ASSIGNMENT. Your answer is the lines below, exactly, from the one that contains "4. If the second" through the one that contains "DefaultClause : default : StatementListopt", both included.

SOURCE DATA.
______________________________

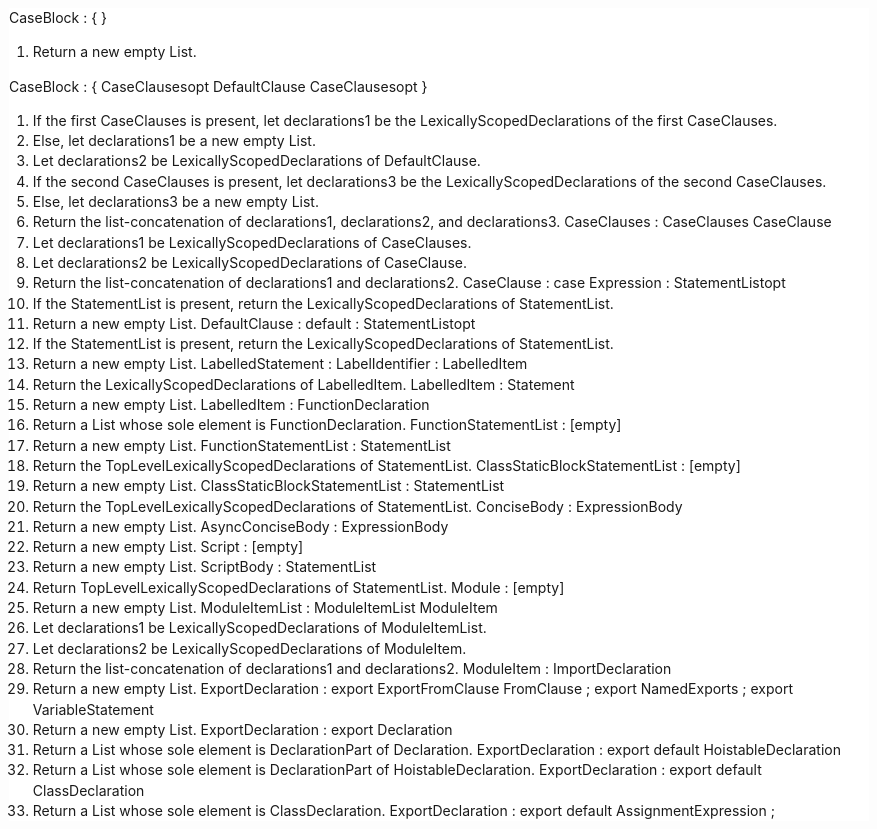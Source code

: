 CaseBlock : { }
1. Return a new empty List.

CaseBlock : { CaseClausesopt DefaultClause CaseClausesopt }
1. If the first CaseClauses is present, let declarations1 be the LexicallyScopedDeclarations of the first CaseClauses.
2. Else, let declarations1 be a new empty List.
3. Let declarations2 be LexicallyScopedDeclarations of DefaultClause.
4. If the second CaseClauses is present, let declarations3 be the LexicallyScopedDeclarations of the second CaseClauses.
5. Else, let declarations3 be a new empty List.
6. Return the list-concatenation of declarations1, declarations2, and declarations3.
CaseClauses : CaseClauses CaseClause
1. Let declarations1 be LexicallyScopedDeclarations of CaseClauses.
2. Let declarations2 be LexicallyScopedDeclarations of CaseClause.
3. Return the list-concatenation of declarations1 and declarations2.
CaseClause : case Expression : StatementListopt
1. If the StatementList is present, return the LexicallyScopedDeclarations of StatementList.
2. Return a new empty List.
DefaultClause : default : StatementListopt
1. If the StatementList is present, return the LexicallyScopedDeclarations of StatementList.
2. Return a new empty List.
LabelledStatement : LabelIdentifier : LabelledItem
1. Return the LexicallyScopedDeclarations of LabelledItem.
LabelledItem : Statement
1. Return a new empty List.
LabelledItem : FunctionDeclaration
1. Return a List whose sole element is FunctionDeclaration.
FunctionStatementList : [empty]
1. Return a new empty List.
FunctionStatementList : StatementList
1. Return the TopLevelLexicallyScopedDeclarations of StatementList.
ClassStaticBlockStatementList : [empty]
1. Return a new empty List.
ClassStaticBlockStatementList : StatementList
1. Return the TopLevelLexicallyScopedDeclarations of StatementList.
ConciseBody : ExpressionBody
1. Return a new empty List.
AsyncConciseBody : ExpressionBody
1. Return a new empty List.
Script : [empty]
1. Return a new empty List.
ScriptBody : StatementList
1. Return TopLevelLexicallyScopedDeclarations of StatementList.
Module : [empty]
1. Return a new empty List.
ModuleItemList : ModuleItemList ModuleItem
1. Let declarations1 be LexicallyScopedDeclarations of ModuleItemList.
2. Let declarations2 be LexicallyScopedDeclarations of ModuleItem.
3. Return the list-concatenation of declarations1 and declarations2.
ModuleItem : ImportDeclaration
1. Return a new empty List.
ExportDeclaration :
export ExportFromClause FromClause ;
export NamedExports ;
export VariableStatement
1. Return a new empty List.
ExportDeclaration : export Declaration
1. Return a List whose sole element is DeclarationPart of Declaration.
ExportDeclaration : export default HoistableDeclaration
1. Return a List whose sole element is DeclarationPart of HoistableDeclaration.
ExportDeclaration : export default ClassDeclaration
1. Return a List whose sole element is ClassDeclaration.
ExportDeclaration : export default AssignmentExpression ;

______________________________

REPLY TO THE TASK.
4. If the second CaseClauses is present, let declarations3 be the LexicallyScopedDeclarations of the second CaseClauses.
5. Else, let declarations3 be a new empty List.
6. Return the list-concatenation of declarations1, declarations2, and declarations3.
CaseClauses : CaseClauses CaseClause
1. Let declarations1 be LexicallyScopedDeclarations of CaseClauses.
2. Let declarations2 be LexicallyScopedDeclarations of CaseClause.
3. Return the list-concatenation of declarations1 and declarations2.
CaseClause : case Expression : StatementListopt
1. If the StatementList is present, return the LexicallyScopedDeclarations of StatementList.
2. Return a new empty List.
DefaultClause : default : StatementListopt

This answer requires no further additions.